Department of Urology, Northwestern University, Chicago, IL.
Division of Urology, Cook County Health and Hospital System, Chicago, IL.
J Clin Oncol. 2021 May 20;39(15):1660-1670. doi: 10.1200/JCO.20.02997. Epub 2021 Apr 9.
The Genomic Prostate Score (GPS), performed on biopsy tissue, predicts adverse outcome in prostate cancer (PCa) and has shown promise for improving patient selection for active surveillance (AS). However, its impact on treatment choice in high-risk populations of African Americans is largely unknown and, in general, the effect of the GPS on this difficult decision has not been evaluated in randomized trials.

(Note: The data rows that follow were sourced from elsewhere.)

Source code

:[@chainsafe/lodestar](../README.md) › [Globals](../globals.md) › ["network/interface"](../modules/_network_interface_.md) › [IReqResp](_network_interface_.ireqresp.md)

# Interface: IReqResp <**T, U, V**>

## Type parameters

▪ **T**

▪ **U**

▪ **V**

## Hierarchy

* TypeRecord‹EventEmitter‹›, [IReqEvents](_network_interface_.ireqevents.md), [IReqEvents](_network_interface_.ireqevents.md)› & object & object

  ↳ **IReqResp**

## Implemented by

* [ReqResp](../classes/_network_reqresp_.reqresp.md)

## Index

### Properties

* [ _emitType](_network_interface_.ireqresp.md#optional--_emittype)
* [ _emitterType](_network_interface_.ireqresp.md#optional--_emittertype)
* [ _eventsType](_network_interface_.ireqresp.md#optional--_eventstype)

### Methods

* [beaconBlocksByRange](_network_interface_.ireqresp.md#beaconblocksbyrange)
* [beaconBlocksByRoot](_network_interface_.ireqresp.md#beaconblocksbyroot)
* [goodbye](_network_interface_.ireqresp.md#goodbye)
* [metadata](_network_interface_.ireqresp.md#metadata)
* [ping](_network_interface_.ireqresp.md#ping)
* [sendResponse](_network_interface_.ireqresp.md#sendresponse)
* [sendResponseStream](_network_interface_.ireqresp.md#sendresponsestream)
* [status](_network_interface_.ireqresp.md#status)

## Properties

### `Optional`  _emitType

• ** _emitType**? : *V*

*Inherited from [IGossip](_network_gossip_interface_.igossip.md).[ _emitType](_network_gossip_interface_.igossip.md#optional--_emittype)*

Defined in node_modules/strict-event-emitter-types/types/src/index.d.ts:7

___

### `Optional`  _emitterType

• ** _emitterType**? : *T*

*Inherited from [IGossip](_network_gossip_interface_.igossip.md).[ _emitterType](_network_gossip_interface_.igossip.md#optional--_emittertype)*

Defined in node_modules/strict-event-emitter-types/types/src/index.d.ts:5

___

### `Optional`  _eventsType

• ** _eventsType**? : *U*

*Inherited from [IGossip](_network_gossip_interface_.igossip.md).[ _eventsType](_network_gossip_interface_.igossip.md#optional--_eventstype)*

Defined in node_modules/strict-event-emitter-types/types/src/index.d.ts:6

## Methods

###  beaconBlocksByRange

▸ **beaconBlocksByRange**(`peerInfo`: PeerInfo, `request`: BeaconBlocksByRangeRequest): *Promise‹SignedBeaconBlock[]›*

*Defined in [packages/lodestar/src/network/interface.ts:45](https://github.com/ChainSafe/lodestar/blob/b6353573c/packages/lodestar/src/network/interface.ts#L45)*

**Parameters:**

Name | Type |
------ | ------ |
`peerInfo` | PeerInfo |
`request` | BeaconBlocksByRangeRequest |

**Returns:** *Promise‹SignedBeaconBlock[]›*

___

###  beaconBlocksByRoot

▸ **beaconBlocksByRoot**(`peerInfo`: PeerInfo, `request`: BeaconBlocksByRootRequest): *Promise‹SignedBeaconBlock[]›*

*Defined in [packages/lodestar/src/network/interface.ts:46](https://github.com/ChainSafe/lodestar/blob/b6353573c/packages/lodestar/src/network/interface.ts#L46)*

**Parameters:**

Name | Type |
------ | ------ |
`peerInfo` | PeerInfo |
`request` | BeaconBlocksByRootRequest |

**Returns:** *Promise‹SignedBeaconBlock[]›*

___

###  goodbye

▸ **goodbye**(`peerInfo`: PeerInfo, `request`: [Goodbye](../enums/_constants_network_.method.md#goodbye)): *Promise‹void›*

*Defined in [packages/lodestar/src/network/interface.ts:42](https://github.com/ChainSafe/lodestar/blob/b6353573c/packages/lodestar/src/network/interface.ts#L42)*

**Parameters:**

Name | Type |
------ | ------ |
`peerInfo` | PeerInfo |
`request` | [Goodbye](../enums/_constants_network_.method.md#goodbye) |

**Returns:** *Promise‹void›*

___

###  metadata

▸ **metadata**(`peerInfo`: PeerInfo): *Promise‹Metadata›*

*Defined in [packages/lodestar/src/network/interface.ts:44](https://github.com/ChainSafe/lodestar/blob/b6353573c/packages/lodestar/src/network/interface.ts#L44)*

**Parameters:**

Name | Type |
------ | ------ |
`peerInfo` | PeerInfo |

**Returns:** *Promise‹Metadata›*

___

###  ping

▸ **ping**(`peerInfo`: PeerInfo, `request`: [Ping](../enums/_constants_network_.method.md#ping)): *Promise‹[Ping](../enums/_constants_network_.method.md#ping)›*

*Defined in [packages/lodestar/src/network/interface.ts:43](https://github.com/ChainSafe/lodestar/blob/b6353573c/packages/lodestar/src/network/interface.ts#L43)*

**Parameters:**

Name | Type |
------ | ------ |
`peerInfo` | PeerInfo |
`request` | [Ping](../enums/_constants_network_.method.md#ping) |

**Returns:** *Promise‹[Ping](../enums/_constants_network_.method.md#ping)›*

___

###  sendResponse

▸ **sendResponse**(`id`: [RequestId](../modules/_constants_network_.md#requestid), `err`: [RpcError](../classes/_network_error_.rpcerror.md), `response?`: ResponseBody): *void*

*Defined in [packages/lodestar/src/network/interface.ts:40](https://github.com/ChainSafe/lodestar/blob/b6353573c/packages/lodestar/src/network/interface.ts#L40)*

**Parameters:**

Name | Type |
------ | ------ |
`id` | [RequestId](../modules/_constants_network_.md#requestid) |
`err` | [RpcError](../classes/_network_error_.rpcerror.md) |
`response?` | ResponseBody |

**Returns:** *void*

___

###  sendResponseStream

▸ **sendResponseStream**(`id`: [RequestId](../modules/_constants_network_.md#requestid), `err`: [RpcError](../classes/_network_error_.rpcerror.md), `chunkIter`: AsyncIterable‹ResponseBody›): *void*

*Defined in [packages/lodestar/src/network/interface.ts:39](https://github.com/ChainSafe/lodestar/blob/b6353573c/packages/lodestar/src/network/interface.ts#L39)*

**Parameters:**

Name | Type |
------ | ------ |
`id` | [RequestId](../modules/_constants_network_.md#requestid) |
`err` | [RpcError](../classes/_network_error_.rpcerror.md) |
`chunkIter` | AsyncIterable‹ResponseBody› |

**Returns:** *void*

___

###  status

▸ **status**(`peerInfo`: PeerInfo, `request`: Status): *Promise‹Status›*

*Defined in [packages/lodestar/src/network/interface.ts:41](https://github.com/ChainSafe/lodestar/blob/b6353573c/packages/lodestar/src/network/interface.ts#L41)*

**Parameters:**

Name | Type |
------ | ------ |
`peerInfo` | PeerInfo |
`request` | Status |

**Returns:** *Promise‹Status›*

Two hundred men with National Comprehensive Cancer Network very low to low-intermediate PCa from three Chicago hospitals (70% Black, 16% college graduates) were randomly assigned at diagnosis to standard counseling with or without a 12-gene GPS assay. The primary end point was treatment choice at a second postdiagnosis visit. The proportion of patients choosing AS was compared, and multivariable modeling was used to estimate the effects of various factors on AS acceptance.
AS acceptance was high overall, although marginally lower in the intervention group (77% 88%; = .067), and lower still when men with inadequate specimens were excluded ( = .029). Men with lower health literacy who received a GPS were seven-fold less likely to choose AS compared with controls, whereas no difference was seen in men with higher health literacy ( = .022). Among men with low-intermediate risk, 69% had GPS values consistent with unfavorable intermediate or high-risk cancer. AS choice was also independently associated with a family history of PCa and having health insurance.
In contrast to other studies, the net effect of the GPS was to move patients away from AS, primarily among men with low health literacy. These findings have implications for our understanding of how prognostic molecular assays that generate probabilities of poor outcome can affect treatment decisions in diverse clinical populations.
在活检组织上进行的基因组前列腺评分(GPS)可预测前列腺癌(PCa)的不良预后,并显示出改善主动监测(AS)患者选择的潜力。然而,其对非裔美国人高危人群治疗选择的影响在很大程度上尚不清楚,一般来说,GPS 对这一困难决策的影响尚未在随机试验中得到评估。
来自芝加哥三家医院的 200 名患有美国国家综合癌症网络极低至低中度 PCa 的男性(70%为黑人,16%为大学毕业生)在诊断时被随机分为标准咨询组和标准咨询加 12 基因 GPS 检测组。主要终点是第二次诊断后治疗选择。比较了选择 AS 的患者比例,并使用多变量模型估计了各种因素对 AS 接受程度的影响。
尽管干预组的 AS 接受率略低(77%vs.88%, =.067),而且当排除标本不足的患者时更低( =.029),但总体上 AS 接受率仍然很高。接受 GPS 的健康素养较低的男性选择 AS 的可能性比对照组低七倍,而健康素养较高的男性则没有差异( =.022)。在低中度风险男性中,69%的 GPS 值与不利的中高危癌症一致。AS 选择也与前列腺癌家族史和拥有医疗保险独立相关。
与其他研究相反,GPS 的净效应是使患者远离 AS,主要是使健康素养较低的男性远离 AS。这些发现对我们理解如何预测不良预后的预后分子检测会如何影响不同临床人群的治疗决策具有重要意义。